12.3.2.5 Liposomal Bubbles
Liposome is an intelligent drug/gene delivery tool because of its biocompatibility, flexible composition and ease of loading of various types of drugs (including nucleic acids) inside and outside of the particle. Targeting molecules can be placed on the liposome surface for selective drug delivery to receptor-carrying cells and surfaces. Recently, liposome-based nanobubbles were developed. Suzuki, Maruyama and Negishi et al. reported a sonosensitive liposome particle encapsulating a perfluoropropane nanobubble inside it (Fig. 12.7). This liposomal bubble was termed “Bubble liposome” (Suzuki et al. 2007, 2008; Kodama et al. 2010). For plasmid DNA, siRNA and miRNA delivery, they utilized cationic Bubble liposomes loaded with these nucleic acids. As an alternative siRNA-loading method, they used hydrophobic anchor, cholesterol modified siRNA (Negishi et al. 2011). Targeting of Bubble liposomes with specific ligands further enhanced gene delivery efficiency.
Fig. 12.7
Structure of Bubble liposome. (a) Cartoon of Bubble liposome, (b) Transmission electron microscopy of Bubble liposome. Original magnification, ×50,000. JEOL JEM2000EX operated at 100 kV. © Elsevier B.V. (Reprinted with permission from Suzuki et al. (2008))
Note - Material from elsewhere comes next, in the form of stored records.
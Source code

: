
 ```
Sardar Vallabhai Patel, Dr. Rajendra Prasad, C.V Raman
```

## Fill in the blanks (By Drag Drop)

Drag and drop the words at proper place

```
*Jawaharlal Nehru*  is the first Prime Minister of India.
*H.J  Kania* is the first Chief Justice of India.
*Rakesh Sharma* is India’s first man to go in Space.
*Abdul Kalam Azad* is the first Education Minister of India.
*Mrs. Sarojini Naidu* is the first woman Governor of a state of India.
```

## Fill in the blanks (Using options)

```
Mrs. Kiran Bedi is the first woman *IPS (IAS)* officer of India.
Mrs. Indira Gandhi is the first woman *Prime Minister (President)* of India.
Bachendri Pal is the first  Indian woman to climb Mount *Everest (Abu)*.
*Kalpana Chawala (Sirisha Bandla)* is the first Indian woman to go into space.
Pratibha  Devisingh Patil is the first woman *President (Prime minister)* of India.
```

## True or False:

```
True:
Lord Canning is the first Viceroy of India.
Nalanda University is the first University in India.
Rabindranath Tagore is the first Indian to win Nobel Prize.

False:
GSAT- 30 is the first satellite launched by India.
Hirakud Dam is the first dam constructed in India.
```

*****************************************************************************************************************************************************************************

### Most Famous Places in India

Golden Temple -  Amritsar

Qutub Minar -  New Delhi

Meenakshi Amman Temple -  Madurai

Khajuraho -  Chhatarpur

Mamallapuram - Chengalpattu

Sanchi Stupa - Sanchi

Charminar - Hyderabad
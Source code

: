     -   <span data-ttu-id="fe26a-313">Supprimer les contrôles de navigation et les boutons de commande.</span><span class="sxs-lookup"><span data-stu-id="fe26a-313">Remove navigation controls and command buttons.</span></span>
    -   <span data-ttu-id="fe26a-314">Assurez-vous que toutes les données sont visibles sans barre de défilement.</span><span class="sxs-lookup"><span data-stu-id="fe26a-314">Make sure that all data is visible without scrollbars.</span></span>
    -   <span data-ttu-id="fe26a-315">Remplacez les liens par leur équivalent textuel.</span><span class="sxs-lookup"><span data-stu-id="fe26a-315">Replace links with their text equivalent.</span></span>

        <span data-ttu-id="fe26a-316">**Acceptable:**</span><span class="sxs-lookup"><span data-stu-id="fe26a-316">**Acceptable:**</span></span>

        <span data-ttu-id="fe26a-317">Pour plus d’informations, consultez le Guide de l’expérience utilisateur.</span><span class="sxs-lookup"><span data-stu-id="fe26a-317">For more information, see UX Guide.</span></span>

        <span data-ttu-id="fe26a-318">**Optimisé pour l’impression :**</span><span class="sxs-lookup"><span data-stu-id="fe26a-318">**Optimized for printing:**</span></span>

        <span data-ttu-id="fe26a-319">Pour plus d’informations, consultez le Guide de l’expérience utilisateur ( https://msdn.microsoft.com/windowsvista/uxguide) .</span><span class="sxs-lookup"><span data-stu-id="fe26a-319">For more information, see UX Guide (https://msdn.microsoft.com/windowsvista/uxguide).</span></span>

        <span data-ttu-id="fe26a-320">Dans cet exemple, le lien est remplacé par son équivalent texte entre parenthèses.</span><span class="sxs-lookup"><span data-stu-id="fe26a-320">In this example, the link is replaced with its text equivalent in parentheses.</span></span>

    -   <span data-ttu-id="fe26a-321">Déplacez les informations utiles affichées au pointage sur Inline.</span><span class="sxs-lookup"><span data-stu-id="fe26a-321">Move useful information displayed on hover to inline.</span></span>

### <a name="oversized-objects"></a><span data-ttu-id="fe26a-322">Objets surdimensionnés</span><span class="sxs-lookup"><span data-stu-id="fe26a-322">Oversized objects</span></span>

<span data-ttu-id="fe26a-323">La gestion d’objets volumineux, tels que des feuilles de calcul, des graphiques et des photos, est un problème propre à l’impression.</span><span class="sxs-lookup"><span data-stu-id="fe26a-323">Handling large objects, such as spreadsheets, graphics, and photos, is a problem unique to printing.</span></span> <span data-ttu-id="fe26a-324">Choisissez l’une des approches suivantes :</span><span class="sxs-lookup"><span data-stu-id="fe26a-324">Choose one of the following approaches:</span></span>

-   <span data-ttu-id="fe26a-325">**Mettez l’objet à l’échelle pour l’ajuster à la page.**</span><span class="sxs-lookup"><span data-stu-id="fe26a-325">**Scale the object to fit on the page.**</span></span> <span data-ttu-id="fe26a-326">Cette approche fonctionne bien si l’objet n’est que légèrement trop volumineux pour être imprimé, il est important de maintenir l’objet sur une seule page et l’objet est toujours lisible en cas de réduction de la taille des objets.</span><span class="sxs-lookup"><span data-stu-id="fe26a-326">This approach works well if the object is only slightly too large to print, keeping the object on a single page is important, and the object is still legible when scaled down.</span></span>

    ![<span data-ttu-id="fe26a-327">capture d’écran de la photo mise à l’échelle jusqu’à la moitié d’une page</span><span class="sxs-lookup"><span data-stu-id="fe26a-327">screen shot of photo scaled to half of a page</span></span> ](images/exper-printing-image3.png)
A similar formulation with a similar structure, named “eLiposome” was developed recently by Pitt et al. (Fig. 12.8). This particle entrapped perfluoropentane and/or perfluorohexane nanodroplet inside a liposome (Javadi et al. 2012; Lattin et al. 2012a). First, nanoemulsion of perfluoropentane and/or perfluorohexane was prepared. Then nanodroplets were encapsulated in liposomes by co-sonication for the mixture of nanodroplets and liposomes, or by hydration of dry lipid film with the aqueous dispersion of nanodroplets. Finally, nanodroplet encapsulated liposome was purified with step-wise density gradient centrifugation (Javadi et al. 2012). This eLiposome particles were sensitive to ultrasound exposure: co-entrapped calcein release was demonstrated (Lattin et al. 2012b). It is suggested that ultrasound helps convert liquid fluorocarbon to gas, leading to a drastic increase of volume and rupture of the surrounding membrane. Targeted, folate modified eLiposome was developed and demonstrated targeted enhanced delivery of calcein and plasmid DNA into HeLa cells with ultrasound (Javadi et al. 2013). Likewise, folate-modified doxorubicin encapsulated eLiposome was also developed; it could effectively deliver doxorubicin into HeLa cells and provided cytotoxicity enhancement (Lin et al. 2014).